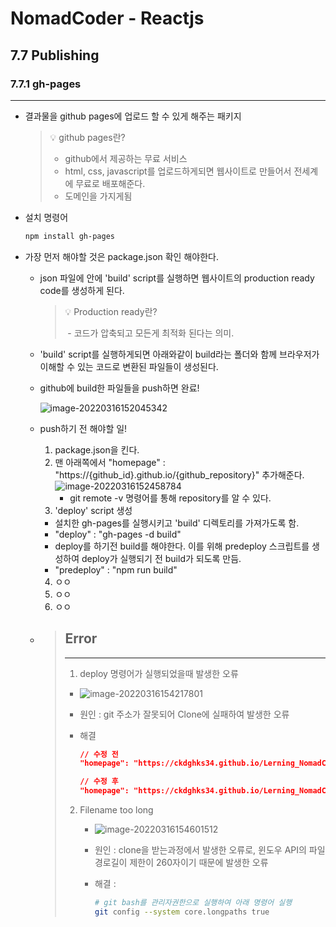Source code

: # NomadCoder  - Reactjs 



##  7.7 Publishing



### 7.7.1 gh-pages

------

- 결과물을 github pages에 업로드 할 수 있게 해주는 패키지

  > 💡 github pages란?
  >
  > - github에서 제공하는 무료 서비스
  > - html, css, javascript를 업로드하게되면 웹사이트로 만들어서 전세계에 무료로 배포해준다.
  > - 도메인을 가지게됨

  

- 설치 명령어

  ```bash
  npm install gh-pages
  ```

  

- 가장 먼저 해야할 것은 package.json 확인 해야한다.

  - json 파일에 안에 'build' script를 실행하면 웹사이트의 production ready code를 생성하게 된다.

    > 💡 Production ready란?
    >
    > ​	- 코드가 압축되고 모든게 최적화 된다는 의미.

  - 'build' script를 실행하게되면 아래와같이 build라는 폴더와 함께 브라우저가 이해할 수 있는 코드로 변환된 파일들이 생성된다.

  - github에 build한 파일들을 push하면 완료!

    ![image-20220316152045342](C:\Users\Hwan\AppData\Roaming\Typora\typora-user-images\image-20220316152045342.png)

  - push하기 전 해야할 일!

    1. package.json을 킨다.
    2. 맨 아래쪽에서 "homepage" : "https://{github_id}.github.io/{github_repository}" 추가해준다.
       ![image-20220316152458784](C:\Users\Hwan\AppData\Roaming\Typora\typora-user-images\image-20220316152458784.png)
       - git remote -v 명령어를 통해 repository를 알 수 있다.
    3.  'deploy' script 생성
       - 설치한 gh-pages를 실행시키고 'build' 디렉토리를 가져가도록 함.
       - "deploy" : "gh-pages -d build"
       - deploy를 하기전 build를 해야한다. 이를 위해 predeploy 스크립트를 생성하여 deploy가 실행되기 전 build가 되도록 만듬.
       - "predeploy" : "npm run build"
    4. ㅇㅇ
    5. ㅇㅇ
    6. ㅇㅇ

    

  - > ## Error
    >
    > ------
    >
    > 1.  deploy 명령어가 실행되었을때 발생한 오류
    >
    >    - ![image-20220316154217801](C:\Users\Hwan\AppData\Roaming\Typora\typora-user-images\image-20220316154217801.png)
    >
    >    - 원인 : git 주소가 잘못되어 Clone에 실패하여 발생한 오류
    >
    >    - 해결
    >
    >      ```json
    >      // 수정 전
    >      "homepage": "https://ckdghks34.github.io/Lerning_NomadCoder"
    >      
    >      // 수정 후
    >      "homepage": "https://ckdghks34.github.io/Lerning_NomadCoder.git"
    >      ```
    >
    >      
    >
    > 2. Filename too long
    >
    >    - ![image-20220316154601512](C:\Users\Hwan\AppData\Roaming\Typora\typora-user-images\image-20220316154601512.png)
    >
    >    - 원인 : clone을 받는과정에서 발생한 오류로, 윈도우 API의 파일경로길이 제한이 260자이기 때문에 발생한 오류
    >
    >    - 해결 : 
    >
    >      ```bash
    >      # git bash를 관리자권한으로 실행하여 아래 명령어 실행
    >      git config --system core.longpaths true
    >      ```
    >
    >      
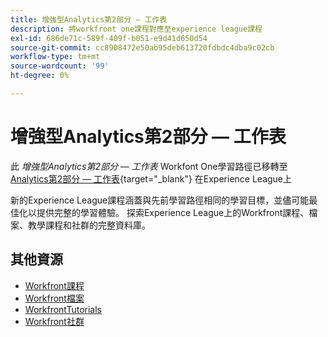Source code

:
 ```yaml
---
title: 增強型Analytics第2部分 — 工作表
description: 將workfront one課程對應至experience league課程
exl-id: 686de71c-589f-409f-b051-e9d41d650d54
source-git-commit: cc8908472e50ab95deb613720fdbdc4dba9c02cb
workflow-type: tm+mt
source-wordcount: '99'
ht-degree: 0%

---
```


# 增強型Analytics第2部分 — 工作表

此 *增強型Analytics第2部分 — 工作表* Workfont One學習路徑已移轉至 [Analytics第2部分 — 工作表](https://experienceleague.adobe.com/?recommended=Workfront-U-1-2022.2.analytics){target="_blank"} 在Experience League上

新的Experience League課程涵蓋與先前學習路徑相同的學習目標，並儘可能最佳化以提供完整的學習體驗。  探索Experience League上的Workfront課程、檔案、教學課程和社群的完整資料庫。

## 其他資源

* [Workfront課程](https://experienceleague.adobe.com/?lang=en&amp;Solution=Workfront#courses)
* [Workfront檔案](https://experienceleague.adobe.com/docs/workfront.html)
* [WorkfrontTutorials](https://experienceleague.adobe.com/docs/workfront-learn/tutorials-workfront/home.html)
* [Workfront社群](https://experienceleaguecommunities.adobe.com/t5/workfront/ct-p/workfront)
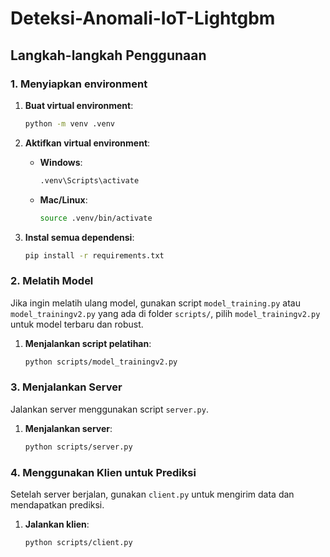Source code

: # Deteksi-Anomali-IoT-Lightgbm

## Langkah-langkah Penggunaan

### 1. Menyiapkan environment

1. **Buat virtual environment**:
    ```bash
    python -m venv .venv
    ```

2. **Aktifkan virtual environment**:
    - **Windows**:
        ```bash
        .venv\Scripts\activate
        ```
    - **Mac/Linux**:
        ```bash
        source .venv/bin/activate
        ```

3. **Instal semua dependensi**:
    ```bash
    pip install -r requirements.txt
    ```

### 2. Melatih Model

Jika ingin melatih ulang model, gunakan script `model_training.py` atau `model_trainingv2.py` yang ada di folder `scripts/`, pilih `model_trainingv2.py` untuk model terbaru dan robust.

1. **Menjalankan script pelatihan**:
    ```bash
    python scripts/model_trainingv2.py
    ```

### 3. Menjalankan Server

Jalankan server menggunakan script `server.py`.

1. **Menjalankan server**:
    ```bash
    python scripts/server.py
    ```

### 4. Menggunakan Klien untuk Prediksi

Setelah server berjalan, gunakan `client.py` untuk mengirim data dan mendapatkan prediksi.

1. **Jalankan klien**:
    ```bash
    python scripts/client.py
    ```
************
**WHAT THE TASK REQUIRES:**
Repeat the lines exactly as they stand, from the opening line of the data through the line with "- 'build' script를". Pictures stay out of the copy.

**TASK OUTPUT:**
Source code

: # NomadCoder  - Reactjs 



##  7.7 Publishing



### 7.7.1 gh-pages

------

- 결과물을 github pages에 업로드 할 수 있게 해주는 패키지

  > 💡 github pages란?
  >
  > - github에서 제공하는 무료 서비스
  > - html, css, javascript를 업로드하게되면 웹사이트로 만들어서 전세계에 무료로 배포해준다.
  > - 도메인을 가지게됨

  

- 설치 명령어

  ```bash
  npm install gh-pages
  ```

  

- 가장 먼저 해야할 것은 package.json 확인 해야한다.

  - json 파일에 안에 'build' script를 실행하면 웹사이트의 production ready code를 생성하게 된다.

    > 💡 Production ready란?
    >
    > ​	- 코드가 압축되고 모든게 최적화 된다는 의미.

  - 'build' script를 실행하게되면 아래와같이 build라는 폴더와 함께 브라우저가 이해할 수 있는 코드로 변환된 파일들이 생성된다.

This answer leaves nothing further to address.